> GOAL OF THE EXERCISE: Please copy each line from the entries that contains the string "suite".

> SUPPLIED INFORMATION:

────────────────────────────────────────

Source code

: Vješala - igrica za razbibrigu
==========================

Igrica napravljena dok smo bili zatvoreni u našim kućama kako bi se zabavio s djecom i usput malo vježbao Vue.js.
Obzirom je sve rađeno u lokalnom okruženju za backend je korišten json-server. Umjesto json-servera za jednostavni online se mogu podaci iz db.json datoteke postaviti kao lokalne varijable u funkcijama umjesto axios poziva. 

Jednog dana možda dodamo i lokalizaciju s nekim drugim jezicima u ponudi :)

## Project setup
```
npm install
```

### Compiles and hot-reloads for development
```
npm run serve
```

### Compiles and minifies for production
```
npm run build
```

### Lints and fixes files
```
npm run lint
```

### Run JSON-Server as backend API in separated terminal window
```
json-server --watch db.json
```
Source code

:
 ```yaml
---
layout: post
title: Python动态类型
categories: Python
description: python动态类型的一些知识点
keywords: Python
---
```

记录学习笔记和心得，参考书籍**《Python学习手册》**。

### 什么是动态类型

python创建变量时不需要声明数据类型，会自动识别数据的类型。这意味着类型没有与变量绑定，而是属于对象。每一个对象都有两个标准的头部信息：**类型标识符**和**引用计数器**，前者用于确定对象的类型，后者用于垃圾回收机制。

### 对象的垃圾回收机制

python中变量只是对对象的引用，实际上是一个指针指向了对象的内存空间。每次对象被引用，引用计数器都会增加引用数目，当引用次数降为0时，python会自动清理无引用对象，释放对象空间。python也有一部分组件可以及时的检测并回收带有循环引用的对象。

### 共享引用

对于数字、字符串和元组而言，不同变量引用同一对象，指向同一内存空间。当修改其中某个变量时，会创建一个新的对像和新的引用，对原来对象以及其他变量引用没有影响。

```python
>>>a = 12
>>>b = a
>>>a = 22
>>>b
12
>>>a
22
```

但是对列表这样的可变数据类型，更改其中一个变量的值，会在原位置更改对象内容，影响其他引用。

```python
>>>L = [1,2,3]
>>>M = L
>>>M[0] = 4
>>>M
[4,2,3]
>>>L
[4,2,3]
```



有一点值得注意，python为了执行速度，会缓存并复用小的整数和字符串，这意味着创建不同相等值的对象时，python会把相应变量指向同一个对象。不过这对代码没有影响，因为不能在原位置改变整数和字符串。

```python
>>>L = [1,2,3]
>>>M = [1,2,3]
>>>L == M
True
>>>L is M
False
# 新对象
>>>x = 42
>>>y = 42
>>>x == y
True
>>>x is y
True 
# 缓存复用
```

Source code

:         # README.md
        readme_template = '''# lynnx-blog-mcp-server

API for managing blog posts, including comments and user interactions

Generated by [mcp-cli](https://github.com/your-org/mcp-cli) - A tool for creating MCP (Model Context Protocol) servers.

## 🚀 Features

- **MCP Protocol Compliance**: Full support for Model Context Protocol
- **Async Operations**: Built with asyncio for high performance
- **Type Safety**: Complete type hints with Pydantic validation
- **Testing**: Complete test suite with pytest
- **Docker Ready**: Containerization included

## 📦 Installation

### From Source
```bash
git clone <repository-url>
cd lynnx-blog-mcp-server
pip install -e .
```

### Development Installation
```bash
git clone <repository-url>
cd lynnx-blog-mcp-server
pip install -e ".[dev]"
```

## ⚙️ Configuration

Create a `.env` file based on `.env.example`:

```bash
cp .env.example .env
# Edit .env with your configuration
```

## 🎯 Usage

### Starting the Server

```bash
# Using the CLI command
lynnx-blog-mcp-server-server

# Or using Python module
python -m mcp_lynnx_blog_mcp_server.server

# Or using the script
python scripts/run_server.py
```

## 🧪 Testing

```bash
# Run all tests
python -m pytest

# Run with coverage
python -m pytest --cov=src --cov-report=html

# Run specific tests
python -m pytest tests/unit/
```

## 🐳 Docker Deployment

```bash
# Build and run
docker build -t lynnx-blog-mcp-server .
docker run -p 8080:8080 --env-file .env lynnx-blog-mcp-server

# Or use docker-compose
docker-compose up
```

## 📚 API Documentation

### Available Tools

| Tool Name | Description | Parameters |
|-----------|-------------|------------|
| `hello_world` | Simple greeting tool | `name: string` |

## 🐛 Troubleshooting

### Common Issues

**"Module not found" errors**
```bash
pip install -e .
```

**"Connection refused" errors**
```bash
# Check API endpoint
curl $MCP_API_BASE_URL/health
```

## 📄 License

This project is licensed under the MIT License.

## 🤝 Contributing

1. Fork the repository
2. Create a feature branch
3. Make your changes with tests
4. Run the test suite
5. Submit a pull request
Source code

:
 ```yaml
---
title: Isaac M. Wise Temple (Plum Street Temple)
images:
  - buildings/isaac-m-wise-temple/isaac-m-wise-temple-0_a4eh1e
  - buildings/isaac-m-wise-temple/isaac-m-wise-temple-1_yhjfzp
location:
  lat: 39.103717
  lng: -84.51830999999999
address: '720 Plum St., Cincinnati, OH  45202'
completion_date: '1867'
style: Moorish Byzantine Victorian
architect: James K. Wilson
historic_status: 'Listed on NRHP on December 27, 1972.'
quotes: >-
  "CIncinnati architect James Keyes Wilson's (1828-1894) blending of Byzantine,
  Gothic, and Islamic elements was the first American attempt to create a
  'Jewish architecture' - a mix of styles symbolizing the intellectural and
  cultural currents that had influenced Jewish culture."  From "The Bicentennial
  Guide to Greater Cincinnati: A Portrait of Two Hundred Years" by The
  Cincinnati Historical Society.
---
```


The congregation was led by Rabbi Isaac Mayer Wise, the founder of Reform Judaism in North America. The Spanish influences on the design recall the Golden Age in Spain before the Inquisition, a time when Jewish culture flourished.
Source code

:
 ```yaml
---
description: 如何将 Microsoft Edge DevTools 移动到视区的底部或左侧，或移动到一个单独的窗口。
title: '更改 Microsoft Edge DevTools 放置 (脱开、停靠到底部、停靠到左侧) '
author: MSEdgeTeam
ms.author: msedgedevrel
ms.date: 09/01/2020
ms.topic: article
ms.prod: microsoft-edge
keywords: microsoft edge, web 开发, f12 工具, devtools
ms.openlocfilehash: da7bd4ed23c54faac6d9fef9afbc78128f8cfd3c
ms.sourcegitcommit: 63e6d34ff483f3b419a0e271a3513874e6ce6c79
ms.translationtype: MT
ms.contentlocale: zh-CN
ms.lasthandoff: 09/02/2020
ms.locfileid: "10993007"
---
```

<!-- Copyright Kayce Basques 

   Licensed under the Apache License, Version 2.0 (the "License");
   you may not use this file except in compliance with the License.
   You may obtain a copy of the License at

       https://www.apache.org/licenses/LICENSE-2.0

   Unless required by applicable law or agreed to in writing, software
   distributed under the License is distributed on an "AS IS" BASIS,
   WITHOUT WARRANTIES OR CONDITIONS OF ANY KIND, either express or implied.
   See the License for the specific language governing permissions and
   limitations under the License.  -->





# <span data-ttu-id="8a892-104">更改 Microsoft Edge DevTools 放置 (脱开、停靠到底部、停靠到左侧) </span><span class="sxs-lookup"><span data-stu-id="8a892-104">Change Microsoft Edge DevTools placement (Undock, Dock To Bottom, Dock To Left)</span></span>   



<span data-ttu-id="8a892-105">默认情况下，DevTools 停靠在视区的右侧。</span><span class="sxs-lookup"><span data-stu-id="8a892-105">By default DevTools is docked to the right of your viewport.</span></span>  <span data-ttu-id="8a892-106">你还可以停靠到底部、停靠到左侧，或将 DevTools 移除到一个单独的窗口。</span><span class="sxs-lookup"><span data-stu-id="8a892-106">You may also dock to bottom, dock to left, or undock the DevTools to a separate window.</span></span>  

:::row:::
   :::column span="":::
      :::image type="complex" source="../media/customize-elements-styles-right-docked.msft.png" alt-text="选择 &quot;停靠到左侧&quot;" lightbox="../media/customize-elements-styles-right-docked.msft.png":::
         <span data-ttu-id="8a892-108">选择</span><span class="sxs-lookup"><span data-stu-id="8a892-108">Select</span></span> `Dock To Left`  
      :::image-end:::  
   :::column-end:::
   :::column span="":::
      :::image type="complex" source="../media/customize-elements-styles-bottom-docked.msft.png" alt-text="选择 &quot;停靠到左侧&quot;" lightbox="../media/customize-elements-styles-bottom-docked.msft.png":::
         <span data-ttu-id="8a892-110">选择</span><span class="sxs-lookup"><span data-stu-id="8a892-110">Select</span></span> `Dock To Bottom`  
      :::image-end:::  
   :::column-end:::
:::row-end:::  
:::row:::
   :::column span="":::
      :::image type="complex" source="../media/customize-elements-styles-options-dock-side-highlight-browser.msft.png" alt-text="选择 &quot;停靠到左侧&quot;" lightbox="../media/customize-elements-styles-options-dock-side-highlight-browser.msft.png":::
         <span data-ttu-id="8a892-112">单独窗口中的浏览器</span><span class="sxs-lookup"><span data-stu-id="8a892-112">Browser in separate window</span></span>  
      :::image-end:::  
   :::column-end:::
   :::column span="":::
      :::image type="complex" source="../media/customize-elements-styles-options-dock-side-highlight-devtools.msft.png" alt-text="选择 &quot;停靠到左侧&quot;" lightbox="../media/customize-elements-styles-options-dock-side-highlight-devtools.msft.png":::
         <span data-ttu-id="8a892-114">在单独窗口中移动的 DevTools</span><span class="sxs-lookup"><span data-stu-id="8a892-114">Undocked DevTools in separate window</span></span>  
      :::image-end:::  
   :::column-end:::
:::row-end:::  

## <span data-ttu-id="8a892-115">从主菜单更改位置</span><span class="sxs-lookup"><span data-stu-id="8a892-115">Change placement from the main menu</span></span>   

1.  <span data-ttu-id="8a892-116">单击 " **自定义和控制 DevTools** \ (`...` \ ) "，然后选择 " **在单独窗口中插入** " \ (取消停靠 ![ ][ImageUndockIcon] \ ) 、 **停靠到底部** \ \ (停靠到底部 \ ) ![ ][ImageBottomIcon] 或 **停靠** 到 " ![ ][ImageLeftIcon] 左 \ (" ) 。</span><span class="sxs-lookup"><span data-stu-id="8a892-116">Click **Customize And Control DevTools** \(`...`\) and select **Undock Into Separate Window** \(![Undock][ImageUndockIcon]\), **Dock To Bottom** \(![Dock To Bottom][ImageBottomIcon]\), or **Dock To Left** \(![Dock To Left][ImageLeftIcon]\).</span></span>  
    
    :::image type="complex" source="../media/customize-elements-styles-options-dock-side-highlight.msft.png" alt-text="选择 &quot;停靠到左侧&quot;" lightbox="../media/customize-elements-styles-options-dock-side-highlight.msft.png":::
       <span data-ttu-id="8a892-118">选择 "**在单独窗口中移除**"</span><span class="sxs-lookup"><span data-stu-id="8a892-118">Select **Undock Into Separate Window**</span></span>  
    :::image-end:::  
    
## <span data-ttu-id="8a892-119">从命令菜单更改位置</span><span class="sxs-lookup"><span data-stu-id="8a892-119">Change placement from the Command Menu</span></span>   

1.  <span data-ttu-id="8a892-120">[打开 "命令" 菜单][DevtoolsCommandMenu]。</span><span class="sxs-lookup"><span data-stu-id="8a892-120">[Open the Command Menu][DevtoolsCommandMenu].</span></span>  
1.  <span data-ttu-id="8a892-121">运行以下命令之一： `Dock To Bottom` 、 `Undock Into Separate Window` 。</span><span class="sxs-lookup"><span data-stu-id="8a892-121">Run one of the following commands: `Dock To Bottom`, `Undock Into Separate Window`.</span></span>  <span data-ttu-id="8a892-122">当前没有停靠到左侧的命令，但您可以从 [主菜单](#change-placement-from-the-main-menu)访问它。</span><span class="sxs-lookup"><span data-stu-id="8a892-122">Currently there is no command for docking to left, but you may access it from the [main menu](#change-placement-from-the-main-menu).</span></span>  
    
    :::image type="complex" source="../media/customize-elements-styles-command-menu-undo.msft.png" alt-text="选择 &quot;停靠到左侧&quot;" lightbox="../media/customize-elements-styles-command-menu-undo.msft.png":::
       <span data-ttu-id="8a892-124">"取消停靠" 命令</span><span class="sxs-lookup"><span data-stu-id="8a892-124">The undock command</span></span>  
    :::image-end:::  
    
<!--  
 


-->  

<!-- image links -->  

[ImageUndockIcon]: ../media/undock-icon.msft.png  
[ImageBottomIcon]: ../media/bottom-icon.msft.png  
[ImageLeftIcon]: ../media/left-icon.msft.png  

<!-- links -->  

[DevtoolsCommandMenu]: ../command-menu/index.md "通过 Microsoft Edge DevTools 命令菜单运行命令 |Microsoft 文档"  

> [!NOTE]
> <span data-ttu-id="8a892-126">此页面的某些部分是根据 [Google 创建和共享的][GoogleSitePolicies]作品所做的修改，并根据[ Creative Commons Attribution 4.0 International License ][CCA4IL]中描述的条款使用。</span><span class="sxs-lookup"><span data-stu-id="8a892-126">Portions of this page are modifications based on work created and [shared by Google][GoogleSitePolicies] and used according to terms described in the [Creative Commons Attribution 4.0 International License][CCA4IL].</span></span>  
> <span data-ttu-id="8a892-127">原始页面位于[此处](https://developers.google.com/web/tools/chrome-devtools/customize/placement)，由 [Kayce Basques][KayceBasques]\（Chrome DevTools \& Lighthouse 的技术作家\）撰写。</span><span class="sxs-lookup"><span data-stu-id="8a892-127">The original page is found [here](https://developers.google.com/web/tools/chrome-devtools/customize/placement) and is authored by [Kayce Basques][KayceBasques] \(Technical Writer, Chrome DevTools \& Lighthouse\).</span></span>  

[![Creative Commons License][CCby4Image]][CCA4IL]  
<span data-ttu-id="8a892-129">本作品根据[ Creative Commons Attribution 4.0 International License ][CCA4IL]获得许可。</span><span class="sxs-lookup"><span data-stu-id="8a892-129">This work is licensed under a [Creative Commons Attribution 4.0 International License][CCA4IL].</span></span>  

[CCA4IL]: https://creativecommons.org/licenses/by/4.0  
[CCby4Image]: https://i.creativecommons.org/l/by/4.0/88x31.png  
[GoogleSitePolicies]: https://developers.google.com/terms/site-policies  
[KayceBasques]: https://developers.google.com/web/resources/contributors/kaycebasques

────────────────────────────────────────

> REPLY:
- **Testing**: Complete test suite with pytest
4. Run the test suite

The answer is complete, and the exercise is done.